Habían conseguido cobijarse detrás de una pila de sacos, pero uno de ellos fue alcanzado. La bala, clavada justo por debajo del costillar derecho, muy cerca del riñón, se había partido en varios pedazos provocando a su víctima un inmenso dolor, aunque sin terminar de matarle.

—¿Está grave? —preguntó El Rubio.

—No estoy muy seguro, pero no tiene muy buena pinta.
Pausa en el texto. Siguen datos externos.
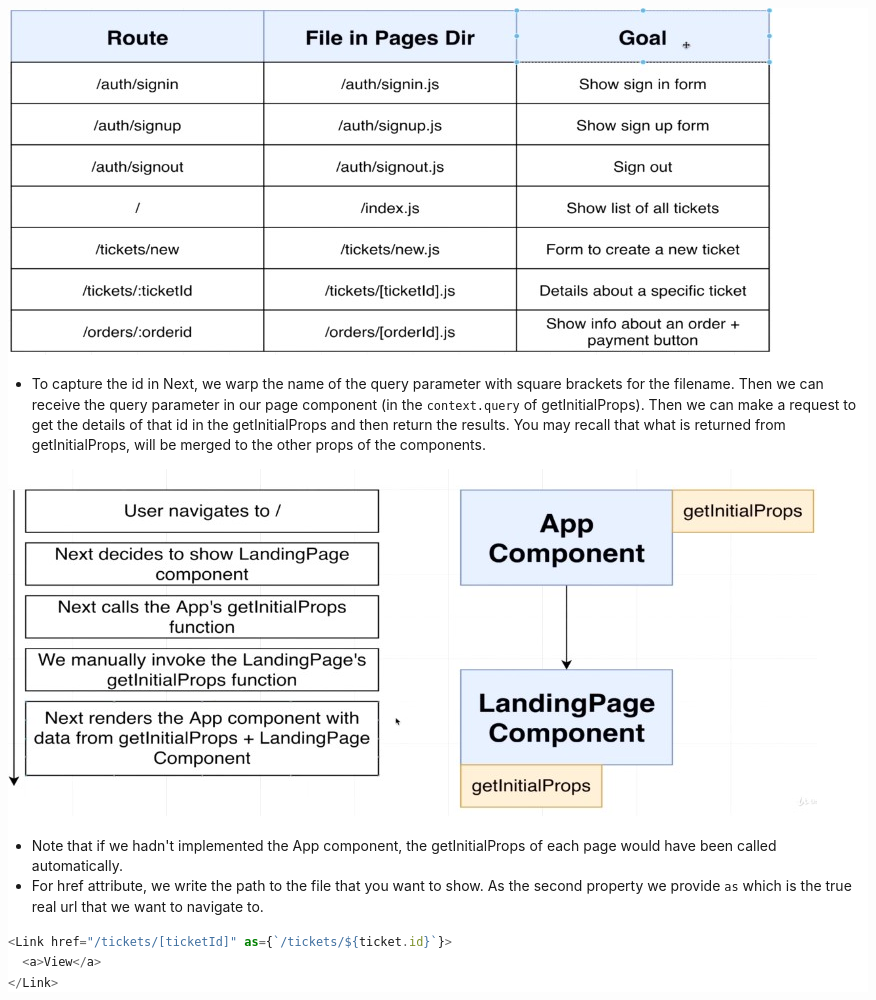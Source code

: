 ![](/md/57.jpg)

- To capture the id in Next, we warp the name of the query parameter with square brackets for the filename. Then we can receive the query parameter in our page component (in the `context.query` of getInitialProps). Then we can make a request to get the details of that id in the getInitialProps and then return the results. You may recall that what is returned from getInitialProps, will be merged to the other props of the components.

![](/md/58.jpg)

- Note that if we hadn't implemented the App component, the getInitialProps of each page would have been called automatically.
- For href attribute, we write the path to the file that you want to show. As the second property we provide `as` which is the true real url that we want to navigate to.

```js
<Link href="/tickets/[ticketId]" as={`/tickets/${ticket.id}`}>
  <a>View</a>
</Link>
```
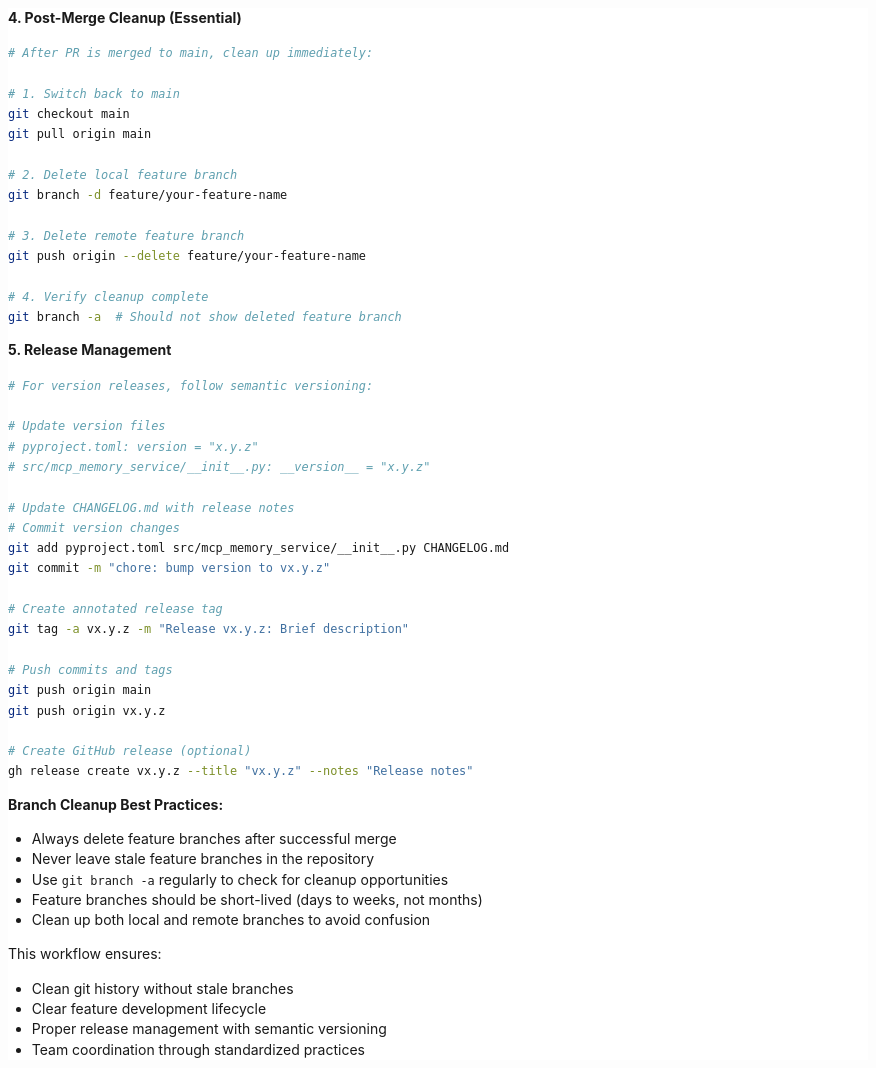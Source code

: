 **4. Post-Merge Cleanup (Essential)**
```bash
# After PR is merged to main, clean up immediately:

# 1. Switch back to main
git checkout main
git pull origin main

# 2. Delete local feature branch
git branch -d feature/your-feature-name

# 3. Delete remote feature branch
git push origin --delete feature/your-feature-name

# 4. Verify cleanup complete
git branch -a  # Should not show deleted feature branch
```

**5. Release Management**
```bash
# For version releases, follow semantic versioning:

# Update version files
# pyproject.toml: version = "x.y.z" 
# src/mcp_memory_service/__init__.py: __version__ = "x.y.z"

# Update CHANGELOG.md with release notes
# Commit version changes
git add pyproject.toml src/mcp_memory_service/__init__.py CHANGELOG.md
git commit -m "chore: bump version to vx.y.z"

# Create annotated release tag
git tag -a vx.y.z -m "Release vx.y.z: Brief description"

# Push commits and tags
git push origin main
git push origin vx.y.z

# Create GitHub release (optional)
gh release create vx.y.z --title "vx.y.z" --notes "Release notes"
```

**Branch Cleanup Best Practices:**
- Always delete feature branches after successful merge
- Never leave stale feature branches in the repository
- Use `git branch -a` regularly to check for cleanup opportunities
- Feature branches should be short-lived (days to weeks, not months)
- Clean up both local and remote branches to avoid confusion

This workflow ensures:
- Clean git history without stale branches
- Clear feature development lifecycle
- Proper release management with semantic versioning
- Team coordination through standardized practices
El nerviosismo acabó por apoderarse de la templanza de los matones. Otros dos se resguardaron en ambos lados de la puerta, mientras los que iban a cubrirles desde el suelo se estaban preparando. Revisaban sus armas, recargaban los cargadores, quitaban el polvo de sus pantalones y se concentraron. Por otra parte, el hombre que ya estaba fuera intentó cubrir los ángulos de disparo que no le parecían demasiado peligrosos.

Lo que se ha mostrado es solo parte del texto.